Steinmetz has gone hyper

Geometry Level 4

Find the 4-volume of the region $W$ in $\mathbb{R}^4$ defined by $x^2+y^2+z^2\leq 1$ and $y^2+z^2+w^2\leq 1$ .

Bonus: Find the "surface area" of $W$ , that is, the 3-volume of the boundary of $W$ .

\frac{\pi}{2}

\pi^2

3\pi

\pi

None of the others

2\pi

3 solutions

Steven Chase
Dec 31, 2018

Here's the Monte Carlo again. Randomly and uniformly generate points within a 4D hypercube of side length 2. Keep a count of the total number of points within the hypercube, as well as the number of points within the hypercube AND within the two regions. The volume within the two regions is equal to the volume of the hypercube multiplied by the ratio of the two counts. The volume turns out to be $2 \pi$

import math
import random

N = 10**6   # Number of random points generated within hypercube

count = 0   # Number inside hypercube AND inside both regions

Volume_ref = 2.0**4.0  # Volume of hypercube of side length 2

for j in range(0,N):    # Generate points randomly and uniformly
                        # within hypercube
    x = random.uniform(-1.0,1.0)
    y = random.uniform(-1.0,1.0)
    z = random.uniform(-1.0,1.0)
    w = random.uniform(-1.0,1.0)

    if x**2.0 + y**2.0 + z**2.0 <= 1.0:

        if y**2.0 + z**2.0 + w**2.0 <= 1.0:    # If inside both regions

            count = count + 1  # increment count

print Volume_ref * float(count) / float(N)  # Volume is count ratio times hypercube volume

Thank you Steven! Can your Monte Carlo technique do the "Bonus" as well, the "surface area"?

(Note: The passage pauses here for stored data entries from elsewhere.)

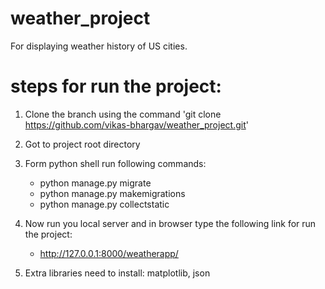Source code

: # weather_project
For displaying weather history of US cities.

# steps for run the project:

1. Clone the branch using the command 'git clone https://github.com/vikas-bhargav/weather_project.git'

2. Got to project root directory

3. Form python shell run following commands:
	- python manage.py migrate 
	- python manage.py makemigrations
	- python manage.py collectstatic

4. Now run you local server and in  browser type the following link for run the project:
	- http://127.0.0.1:8000/weatherapp/

5. Extra libraries need to install: matplotlib, json 	
	
	

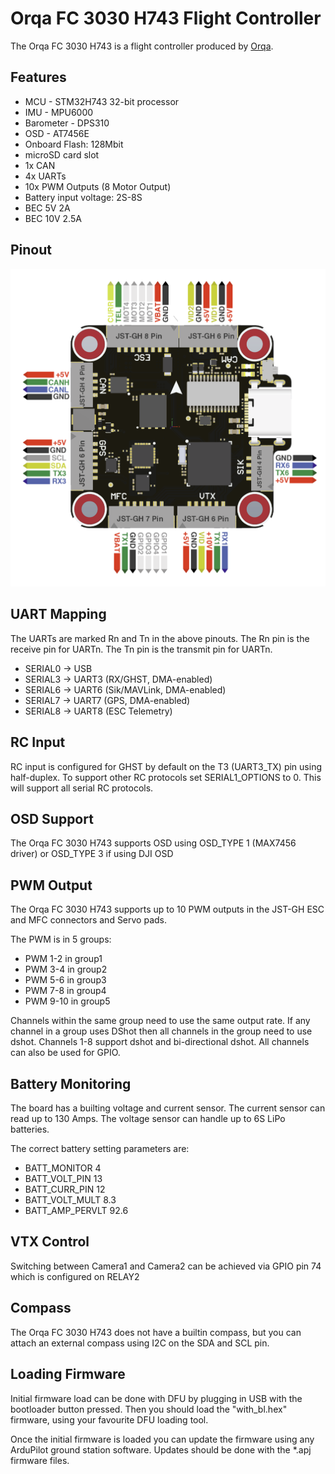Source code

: # Orqa FC 3030 H743 Flight Controller

The Orqa FC 3030 H743 is a flight controller produced by [Orqa](https://enterprise.orqafpv.com/).

## Features

 - MCU - STM32H743 32-bit processor
 - IMU - MPU6000
 - Barometer - DPS310
 - OSD - AT7456E
 - Onboard Flash: 128Mbit
 - microSD card slot
 - 1x CAN
 - 4x UARTs
 - 10x PWM Outputs (8 Motor Output)
 - Battery input voltage: 2S-8S
 - BEC 5V 2A
 - BEC 10V 2.5A

## Pinout

![Orqa FC 3030 H743 Board](OrqaFC3030H743_Board.png "Orqa FC 3030 H743")

## UART Mapping

The UARTs are marked Rn and Tn in the above pinouts. The Rn pin is the
receive pin for UARTn. The Tn pin is the transmit pin for UARTn.

 - SERIAL0 -> USB
 - SERIAL3 -> UART3 (RX/GHST, DMA-enabled)
 - SERIAL6 -> UART6 (Sik/MAVLink, DMA-enabled)
 - SERIAL7 -> UART7 (GPS, DMA-enabled)
 - SERIAL8 -> UART8 (ESC Telemetry)

## RC Input

RC input is configured for GHST by default on the T3 (UART3_TX) pin using half-duplex. To support other RC protocols set SERIAL1_OPTIONS to 0. This will support all serial RC protocols.
  
## OSD Support

The Orqa FC 3030 H743 supports OSD using OSD_TYPE 1 (MAX7456 driver) or OSD_TYPE 3 if using DJI OSD

## PWM Output

The Orqa FC 3030 H743 supports up to 10 PWM outputs in the JST-GH ESC and MFC connectors and Servo pads.

The PWM is in 5 groups:

 - PWM 1-2 in group1
 - PWM 3-4 in group2
 - PWM 5-6 in group3
 - PWM 7-8 in group4
 - PWM 9-10 in group5

Channels within the same group need to use the same output rate. If
any channel in a group uses DShot then all channels in the group need
to use dshot. Channels 1-8 support dshot and bi-directional dshot.
All channels can also be used for GPIO.

## Battery Monitoring

The board has a builting voltage and current sensor. The current
sensor can read up to 130 Amps. The voltage sensor can handle up to 6S
LiPo batteries.

The correct battery setting parameters are:

 - BATT_MONITOR 4
 - BATT_VOLT_PIN 13
 - BATT_CURR_PIN 12
 - BATT_VOLT_MULT 8.3
 - BATT_AMP_PERVLT 92.6

## VTX Control

Switching between Camera1 and Camera2 can be achieved via GPIO pin 74 which is configured on RELAY2

## Compass

The Orqa FC 3030 H743 does not have a builtin compass, but you can attach an external compass using I2C on the SDA and SCL pin.

## Loading Firmware

Initial firmware load can be done with DFU by plugging in USB with the
bootloader button pressed. Then you should load the "with_bl.hex"
firmware, using your favourite DFU loading tool.

Once the initial firmware is loaded you can update the firmware using
any ArduPilot ground station software. Updates should be done with the
*.apj firmware files.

Otto Bretscher - 2 years, 5 months ago

Hello! Yes, I believe it can. I’ll add the bonus solution in a little while (assuming I do indeed get it).

Steven Chase - 2 years, 5 months ago

Well, my original confidence came from a mistaken assumption that those two surfaces were sub-regions of the 4D unit hypersphere. I thought I could just uniformly populate points on the hypersphere and take the count ratio. Since I can't do that, I'm not sure how to use Monte Carlo to do the bonus, unfortunately.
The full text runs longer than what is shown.